Und genau das erscheint mir bei dem recht naheliegenden Witz über den die Cartoonisten Hauck und Bauer mit dem Kabarettisten Schroeder streiten, diskutabel zu sein.
Bei Witzen kommt hinzu, dass der tatsächliche Urheber häufig kaum feststellbar ist, weil es gerade dem Wesen des Witzes enstpricht, dass er von möglichst vielen Menschen weitererzählt wird. Man kann sich also durchaus auch die Frage stellen, ob der Urheber eines Witzes nicht von vornherein dulden muss, dass sich sein Witz verbreitet und verbreitet wird, weil genau das in der Natur der Sache liegt.
Der streitgegenständliche Witz funktioniert – wie jeder Witz überhaupt – nur beim erstenmal, denn er lebt vom Überraschungseffekt einer Idee.

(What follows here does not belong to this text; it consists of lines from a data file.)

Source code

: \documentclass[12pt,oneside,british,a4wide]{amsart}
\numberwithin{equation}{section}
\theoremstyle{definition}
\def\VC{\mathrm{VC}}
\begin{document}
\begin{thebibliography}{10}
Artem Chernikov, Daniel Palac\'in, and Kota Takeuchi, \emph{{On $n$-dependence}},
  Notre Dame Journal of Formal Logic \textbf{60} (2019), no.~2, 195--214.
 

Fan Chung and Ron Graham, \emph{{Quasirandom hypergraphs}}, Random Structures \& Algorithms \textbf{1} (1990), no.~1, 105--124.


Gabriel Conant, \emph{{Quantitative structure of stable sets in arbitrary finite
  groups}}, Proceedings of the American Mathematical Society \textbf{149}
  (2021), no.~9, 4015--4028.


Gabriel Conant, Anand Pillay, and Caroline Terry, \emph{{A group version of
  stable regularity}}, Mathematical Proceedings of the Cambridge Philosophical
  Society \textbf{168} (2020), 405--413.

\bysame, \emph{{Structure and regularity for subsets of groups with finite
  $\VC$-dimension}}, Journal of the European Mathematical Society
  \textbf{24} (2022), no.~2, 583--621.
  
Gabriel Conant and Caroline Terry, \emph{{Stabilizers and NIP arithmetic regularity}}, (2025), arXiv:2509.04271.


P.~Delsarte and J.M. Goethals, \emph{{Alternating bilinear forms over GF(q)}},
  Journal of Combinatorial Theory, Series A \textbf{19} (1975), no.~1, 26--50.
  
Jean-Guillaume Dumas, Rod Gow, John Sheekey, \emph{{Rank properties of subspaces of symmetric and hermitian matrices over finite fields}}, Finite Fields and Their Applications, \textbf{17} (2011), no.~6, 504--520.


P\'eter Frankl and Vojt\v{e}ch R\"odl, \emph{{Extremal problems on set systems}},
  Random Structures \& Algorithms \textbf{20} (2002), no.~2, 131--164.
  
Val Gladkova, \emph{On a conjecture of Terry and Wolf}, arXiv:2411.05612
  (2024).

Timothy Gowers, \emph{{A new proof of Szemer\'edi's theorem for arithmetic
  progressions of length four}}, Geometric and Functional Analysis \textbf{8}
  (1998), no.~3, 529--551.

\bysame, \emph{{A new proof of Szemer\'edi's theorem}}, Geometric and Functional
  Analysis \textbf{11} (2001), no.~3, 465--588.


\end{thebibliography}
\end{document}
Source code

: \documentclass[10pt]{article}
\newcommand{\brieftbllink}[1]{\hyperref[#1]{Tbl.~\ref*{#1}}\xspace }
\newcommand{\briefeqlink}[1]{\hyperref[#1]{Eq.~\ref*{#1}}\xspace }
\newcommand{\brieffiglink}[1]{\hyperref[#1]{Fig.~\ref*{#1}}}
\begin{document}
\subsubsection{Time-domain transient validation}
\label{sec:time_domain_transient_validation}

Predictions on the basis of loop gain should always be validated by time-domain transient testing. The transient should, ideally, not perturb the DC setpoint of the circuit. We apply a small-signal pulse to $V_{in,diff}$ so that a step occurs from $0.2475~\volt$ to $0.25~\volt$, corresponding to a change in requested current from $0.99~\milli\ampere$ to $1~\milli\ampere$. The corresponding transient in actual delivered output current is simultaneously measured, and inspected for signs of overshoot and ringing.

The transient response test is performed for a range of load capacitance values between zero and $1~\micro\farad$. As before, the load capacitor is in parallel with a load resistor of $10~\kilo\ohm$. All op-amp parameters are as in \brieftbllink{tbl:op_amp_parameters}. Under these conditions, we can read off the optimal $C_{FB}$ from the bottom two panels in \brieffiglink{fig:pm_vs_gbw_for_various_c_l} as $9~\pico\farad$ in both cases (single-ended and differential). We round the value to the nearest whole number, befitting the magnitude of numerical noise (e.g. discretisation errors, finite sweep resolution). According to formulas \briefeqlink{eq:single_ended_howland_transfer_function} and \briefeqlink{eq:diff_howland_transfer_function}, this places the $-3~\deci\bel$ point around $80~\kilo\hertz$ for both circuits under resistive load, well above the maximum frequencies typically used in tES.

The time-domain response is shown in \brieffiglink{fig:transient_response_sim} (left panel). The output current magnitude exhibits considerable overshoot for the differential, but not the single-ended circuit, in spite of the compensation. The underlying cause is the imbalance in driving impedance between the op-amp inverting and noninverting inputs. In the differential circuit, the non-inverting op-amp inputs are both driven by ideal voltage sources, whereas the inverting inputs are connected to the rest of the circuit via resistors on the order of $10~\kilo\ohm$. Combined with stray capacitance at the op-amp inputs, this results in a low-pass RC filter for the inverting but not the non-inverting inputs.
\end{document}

Beim zweitenmal bleibt die Überraschung aus, weil bereits gehört.
Also: das Kernstück des Witzes ist eine Idee.
Dass eine Idee geschützt werden darf, ist so überraschend, dass der Schutzvorgang gerne als Witz durchgehen darf.
Comment by Wolf-Dieter Busch — 4.11, 2016 @ 18:25
Ich habe also absolut keine Chancen, meine in jahrelanger Denkarbeit gemünzten Schüttelreime patentieren zu lassen? Das ist sehr bedauerlich.*
Comment by Dr.Klusenbreuker — 5.11, 2016 @ 00:44
Demnächst auf deiner Kabarett-Eintrittskarte:
»Wer Pointen nachmacht oder verfälscht, oder nachgemachte oder verfälschte sich verschafft und in Verkehr bringt, wird mit Zuchthaus nicht unter zwei Jahren bestraft.«
Ich muss wohl nicht laut sagen was ich unter umständen „nicht lustiges“ über solche Menschen denke, die ihre Ideen nicht teilen mögen?
Comment by yt — 5.11, 2016 @ 07:22
Nachtrag – Schutzfähigkeit eines Sprachwerks – es handelt sich um einen Subjekt-Prädikat-Objekt-Satz: „Sie sind sehr, sehr dumm.“ Weil das die einfachste Darstellung der Idee ist, darf die Schöpfungshöhe in Zweifel gezogen werden. Um es mal höflich zu sagen.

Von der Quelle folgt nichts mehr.